> TASK DETAILS
Go through the lines below and tally each one holding "beiden". Write only the total.

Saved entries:
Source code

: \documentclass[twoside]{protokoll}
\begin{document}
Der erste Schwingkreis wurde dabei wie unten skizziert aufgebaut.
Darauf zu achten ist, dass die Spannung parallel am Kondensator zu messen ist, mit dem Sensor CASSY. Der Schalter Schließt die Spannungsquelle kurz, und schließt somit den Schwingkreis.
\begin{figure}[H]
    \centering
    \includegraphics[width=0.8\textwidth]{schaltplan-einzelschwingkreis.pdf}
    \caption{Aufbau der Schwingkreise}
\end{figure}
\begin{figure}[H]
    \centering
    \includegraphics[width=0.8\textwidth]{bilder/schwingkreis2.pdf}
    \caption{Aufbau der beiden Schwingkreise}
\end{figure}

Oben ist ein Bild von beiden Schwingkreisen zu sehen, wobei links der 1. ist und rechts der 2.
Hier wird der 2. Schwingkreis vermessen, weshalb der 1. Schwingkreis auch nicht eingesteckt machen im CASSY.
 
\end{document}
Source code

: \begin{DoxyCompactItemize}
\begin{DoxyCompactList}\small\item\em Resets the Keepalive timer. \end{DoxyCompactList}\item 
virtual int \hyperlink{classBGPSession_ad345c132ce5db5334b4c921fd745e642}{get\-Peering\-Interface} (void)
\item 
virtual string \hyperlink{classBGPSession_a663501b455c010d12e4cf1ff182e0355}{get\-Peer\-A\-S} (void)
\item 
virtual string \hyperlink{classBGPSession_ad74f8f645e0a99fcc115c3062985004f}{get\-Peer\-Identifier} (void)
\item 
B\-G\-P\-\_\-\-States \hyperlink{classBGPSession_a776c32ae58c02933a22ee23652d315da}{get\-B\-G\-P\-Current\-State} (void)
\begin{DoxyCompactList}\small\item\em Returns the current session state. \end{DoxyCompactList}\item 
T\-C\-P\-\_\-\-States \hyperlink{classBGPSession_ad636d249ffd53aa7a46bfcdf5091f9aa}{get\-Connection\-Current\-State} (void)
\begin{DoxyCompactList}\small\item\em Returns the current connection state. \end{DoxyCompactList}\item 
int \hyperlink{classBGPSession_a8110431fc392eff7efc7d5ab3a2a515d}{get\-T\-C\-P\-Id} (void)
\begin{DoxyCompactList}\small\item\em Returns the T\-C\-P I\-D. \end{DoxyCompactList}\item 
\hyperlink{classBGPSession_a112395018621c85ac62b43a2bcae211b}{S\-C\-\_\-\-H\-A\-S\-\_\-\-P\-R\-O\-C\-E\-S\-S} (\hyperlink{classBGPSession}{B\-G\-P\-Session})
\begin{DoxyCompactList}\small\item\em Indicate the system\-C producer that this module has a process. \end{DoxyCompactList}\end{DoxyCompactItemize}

> SOLVED EXERCISE
2